The president and the king are due to discuss climate issues, a subject on which Charles, 74, has campaigned and spoken out about for more than five decades.
When the two men met at the COP26 UN climate summit in Scotland two years ago, Biden praised Charles’ leadership on the subject, telling him, “We need you badly.”
“You are very kind for saying that,” Charles replied.
Biden met Charles at a reception during a visit for the funeral of Queen Elizabeth last year, but in keeping with longstanding practice of US presidents, he did not attend the king’s coronation in May.
US special climate envoy John Kerry told the BBC he had been invited to brief the king and Biden about a climate finance conference that he was due to host with British energy minister Grant Shapps on Monday.

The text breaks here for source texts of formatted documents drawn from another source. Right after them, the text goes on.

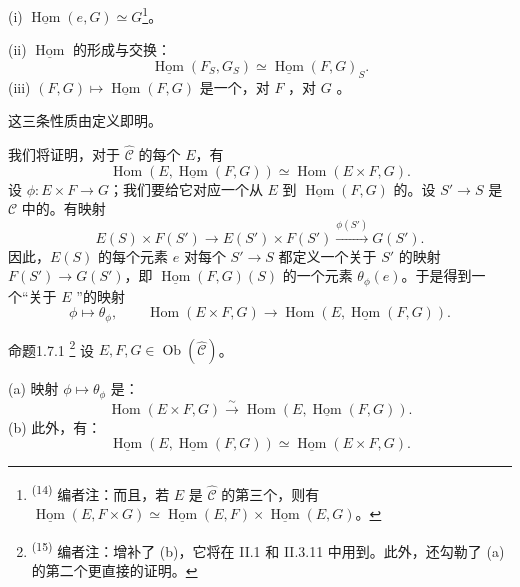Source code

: (i) $\underline{\operatorname{Hom}}(e,G)\simeq G$\footnote{\textsuperscript{(14)} 编者注：而且，若 $E$ 是 $\widehat{\mathcal C}$ 的第三个，则有 $\underline{\operatorname{Hom}}(E,F\times G)\simeq\underline{\operatorname{Hom}}(E,F)\times\underline{\operatorname{Hom}}(E,G)$。}。

(ii) $\underline{\operatorname{Hom}}$ 的形成与交换：
\[
\underline{\operatorname{Hom}}(F_S,G_S)\simeq\underline{\operatorname{Hom}}(F,G)_S.
\]
(iii) $(F,G)\mapsto\underline{\operatorname{Hom}}(F,G)$ 是一个，对 $F$ ，对 $G$ 。

这三条性质由定义即明。

我们将证明，对于 $\widehat{\mathcal C}$ 的每个 $E$，有
\[
\operatorname{Hom}(E,\underline{\operatorname{Hom}}(F,G))\simeq\operatorname{Hom}(E\times F,G).
\]
设 $\phi:E\times F\to G$；我们要给它对应一个从 $E$ 到 $\underline{\operatorname{Hom}}(F,G)$ 的。设 $S'\to S$ 是 $\mathcal C$ 中的。有映射
\[
E(S)\times F(S')\longrightarrow E(S')\times F(S')\xrightarrow{\phi(S')}G(S').
\]
因此，$E(S)$ 的每个元素 $e$ 对每个 $S'\to S$ 都定义一个关于 $S'$ 的映射 $F(S')\to G(S')$，即 $\underline{\operatorname{Hom}}(F,G)(S)$ 的一个元素 $\theta_\phi(e)$。于是得到一个“关于 $E$ ”的映射
\[
\phi\longmapsto\theta_\phi,\qquad
\operatorname{Hom}(E\times F,G)\longrightarrow\operatorname{Hom}(E,\underline{\operatorname{Hom}}(F,G)).
\]
\begin{SGAresult}{命题}{1.7.1}
\footnote{\textsuperscript{(15)} 编者注：增补了 (b)，它将在 II.1 和 II.3.11 中用到。此外，还勾勒了 (a) 的第二个更直接的证明。}
设 $E,F,G\in\operatorname{Ob}(\widehat{\mathcal C})$。

(a) 映射 $\phi\mapsto\theta_\phi$ 是：
\[
\operatorname{Hom}(E\times F,G)\xrightarrow{\sim}\operatorname{Hom}(E,\underline{\operatorname{Hom}}(F,G)).
\]
(b) 此外，有：
\[
\underline{\operatorname{Hom}}(E,\underline{\operatorname{Hom}}(F,G))\simeq\underline{\operatorname{Hom}}(E\times F,G).
\]
\end{SGAresult}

Following the meeting, Biden and Sunak will leave Britain for Lithuania where NATO leaders will gather for a key summit. Biden is then expected to travel to Helsinki for a meeting with Nordic leaders.
NATO summit
Biden will travel on to Vilnius, Lithuania, on Monday night and hold talks with NATO leaders there on Tuesday and Wednesday. Biden and the NATO allies aim to show support for Ukraine and give Ukraine President Volodymyr Zelensky a sense of what will have to be done to gain NATO membership sometime in the future.
In a CNN interview previewing his trip, Biden urged caution for now on Ukraine’s drive to join NATO, saying the alliance could get drawn into the war with Russia due to NATO’s mutual defense pact.

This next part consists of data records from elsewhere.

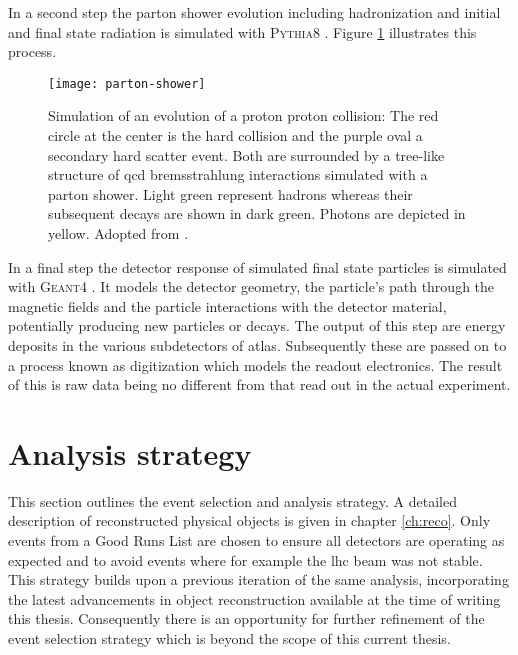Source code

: In a second step the parton shower evolution including hadronization and initial and final state radiation is simulated with \textsc{Pythia8} \citep{Sjostrand:2014zea}. Figure \ref{fig:parton_shower} illustrates this process.
\begin{figure}[]
    \centering
    \texttt{[image: parton-shower]}
    \caption{Simulation of an evolution of a proton proton collision: The red circle at the center is the hard collision and the purple oval a secondary hard scatter event. Both are surrounded by a tree-like structure of \ac{qcd} bremsstrahlung interactions simulated with a parton shower. Light green represent hadrons whereas their subsequent decays are shown in dark green. Photons are depicted in yellow. Adopted from \citep{Hoche:2014rga}.
        \label{fig:parton_shower}}
\end{figure}

In a final step the detector response of simulated final state particles is simulated with \textsc{Geant}4 \citep{Agostinelli:2002hh}. It models the detector geometry, the particle's path through the magnetic fields and the particle interactions with the detector material, potentially producing new particles or decays. The output of this step are energy deposits in the various subdetectors of \ac{atlas}. Subsequently these are passed on to a process known as digitization which models the readout electronics. The result of this is raw data being no different from that read out in the actual experiment.

\section{Analysis strategy}\label{hh4b_analysis_strategy}
This section outlines the event selection and analysis strategy. A detailed description of reconstructed physical objects is given in chapter \ref{ch:reco}. Only events from a Good Runs List are chosen to ensure all detectors are operating as expected and to avoid events where for example the \ac{lhc} beam was not stable. This strategy builds upon a previous iteration of the same analysis, incorporating the latest advancements in object reconstruction available at the time of writing this thesis. Consequently there is an opportunity for further refinement of the event selection strategy which is beyond the scope of this current thesis.

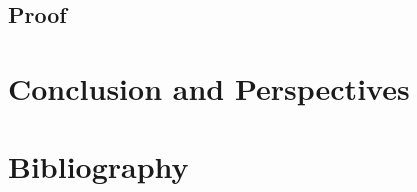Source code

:\documentclass{beamer}
\begin{document}
\subsection{Proof}


\begin{frame}\frametitle{}
\end{frame}


\section{Conclusion and Perspectives}






\section{Bibliography}
\begin{frame}




\end{frame}
\end{document}
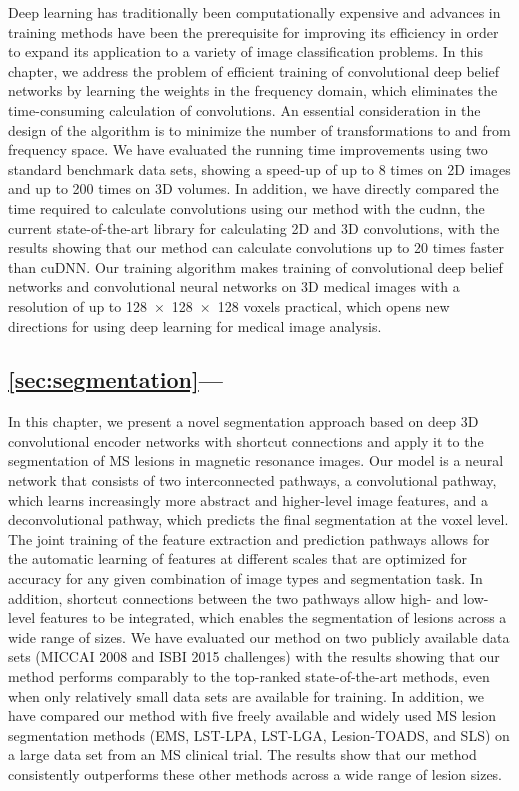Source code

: Deep learning has traditionally been computationally expensive and advances in
training methods have been the prerequisite for improving its efficiency in
order to expand its application to a variety of image classification problems.
In this chapter, we address the problem of efficient training of convolutional
deep belief networks by learning the weights in the frequency domain, which
eliminates the time-consuming calculation of convolutions. An essential
consideration in the design of the algorithm is to minimize the number of
transformations to and from frequency space. We have evaluated the running time
improvements using two standard benchmark data sets, showing a speed-up of up to
8 times on 2D images and up to 200 times on 3D volumes. In addition, we have
directly compared the time required to calculate convolutions using our method
with the \gls{cudnn}, the current state-of-the-art library for calculating 2D
and 3D convolutions, with the results showing that our method can calculate
convolutions up to 20 times faster than cuDNN. Our training algorithm makes
training of convolutional deep belief networks and convolutional neural networks
on 3D medical images with a resolution of up to \num{128x128x128} voxels
practical, which opens new directions for using deep learning for medical image
analysis.

\subsection*{\ref{sec:segmentation}---}

In this chapter, we present a novel segmentation approach based on deep 3D
convolutional encoder networks with shortcut connections and apply it to the
segmentation of MS lesions in magnetic resonance images. Our model is a neural
network that consists of two interconnected pathways, a convolutional pathway,
which learns increasingly more abstract and higher-level image features, and a
deconvolutional pathway, which predicts the final segmentation at the voxel
level. The joint training of the feature extraction and prediction pathways
allows for the automatic learning of features at different scales that are
optimized for accuracy for any given combination of image types and segmentation
task. In addition, shortcut connections between the two pathways allow high- and
low-level features to be integrated, which enables the segmentation of lesions
across a wide range of sizes. We have evaluated our method on two publicly
available data sets (MICCAI 2008 and ISBI 2015 challenges) with the results
showing that our method performs comparably to the top-ranked state-of-the-art
methods, even when only relatively small data sets are available for training.
In addition, we have compared our method with five freely available and widely
used MS lesion segmentation methods (EMS, LST-LPA, LST-LGA, Lesion-TOADS, and
SLS) on a large data set from an MS clinical trial.
The results show that our method consistently outperforms these other methods
across a wide range of lesion sizes.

“I don’t think there is unanimity in NATO about whether or not to bring Ukraine into the NATO family now, at this moment, in the middle of a war,” Biden said.
Zelensky said an invitation for Ukraine to join NATO would send a message that the Western defense alliance is not afraid of Moscow. Ukraine should get clear security guarantees while it is not in NATO, and Zelensky said that would be one of his goals in Vilnius, in an interview broadcast on Sunday.
“I’ll be there and I’ll be doing whatever I can in order to, so to speak, expedite that solution, to have an agreement with our partners,” Zelensky said on ABC’s “This Week.”
The NATO membership of Sweden, whose accession to the alliance has been blocked by both Hungary and Turkiye, will be part of the agenda in Vilnius. New members must be approved by a unanimous vote of all existing NATO members.
Biden discussed Sweden’s NATO bid on a call with Erdogan, and “conveyed his desire to welcome Sweden into NATO as soon as possible,” the White House said in a statement on Sunday.
Erdogan told Biden that Sweden must do more to contain supporters of the Kurdistan Workers Party (PKK), which it considers a terrorist group and who continue to hold demonstrations in Sweden, Erdogan’s office said.
‘Confident alliance’
A centerpiece of Biden’s visit to Lithuania will be a speech he will deliver at Vilnius University on Wednesday night.
White House national security adviser Jake Sullivan told reporters the speech will cover Biden’s vision of “a strong, confident America flanked by strong, confident allies and partners taking on the significant challenges of our time, from Russia’s aggression in Ukraine to the climate crisis.”
One of Biden’s objectives is to show Americans back home the importance of continuing support for Ukraine as he faces re-election. Some of his Republican rivals in the race for the November 2024 presidential election have voiced doubts about his strategy.
Solid majorities of Americans support providing weaponry to Ukraine to defend itself against Russia and believe that such aid demonstrates to China and other US rivals a will to protect US interests and allies, according to a Reuters/Ipsos survey late last month.
Some Democratic lawmakers on Sunday raised concerns about Biden’s decision to send cluster munitions to Ukraine. The artillery shells release dozens of bomblets that cause destruction over wide areas and unexploded ordnance can pose hazards for decades.
Jake Sullivan, the White House national security adviser, told reporters on Sunday that Ukraine in written assurances said it would not use cluster bombs in Russia or in populated areas.
Biden’s last stop will be in Helsinki for talks with the leaders of the newest NATO member, Finland, and to attend a summit of US and Nordic leaders.